### Data to examine
+--

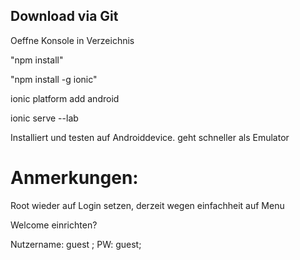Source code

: <h2>Download via Git</h2>
<p>Oeffne Konsole in Verzeichnis</p>
<p>"npm install"</p>
<p>"npm install -g ionic"</p>
<p> ionic platform add android </p>
<p> ionic serve --lab <p>
<p>Installiert und testen auf Androiddevice. geht schneller als Emulator</p>
<h1> Anmerkungen: </h1>
<p> Root wieder auf Login setzen, derzeit wegen einfachheit auf Menu </p
<p> Welcome einrichten? </p>
<p> Nutzername: guest ; PW: guest; </p>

+--

### Task item
Repeat nothing before the line containing "<p> Root wieder"; repeat that line and every later line of the listing exactly.

### Answer to the problem
<p> Root wieder auf Login setzen, derzeit wegen einfachheit auf Menu </p
<p> Welcome einrichten? </p>
<p> Nutzername: guest ; PW: guest; </p>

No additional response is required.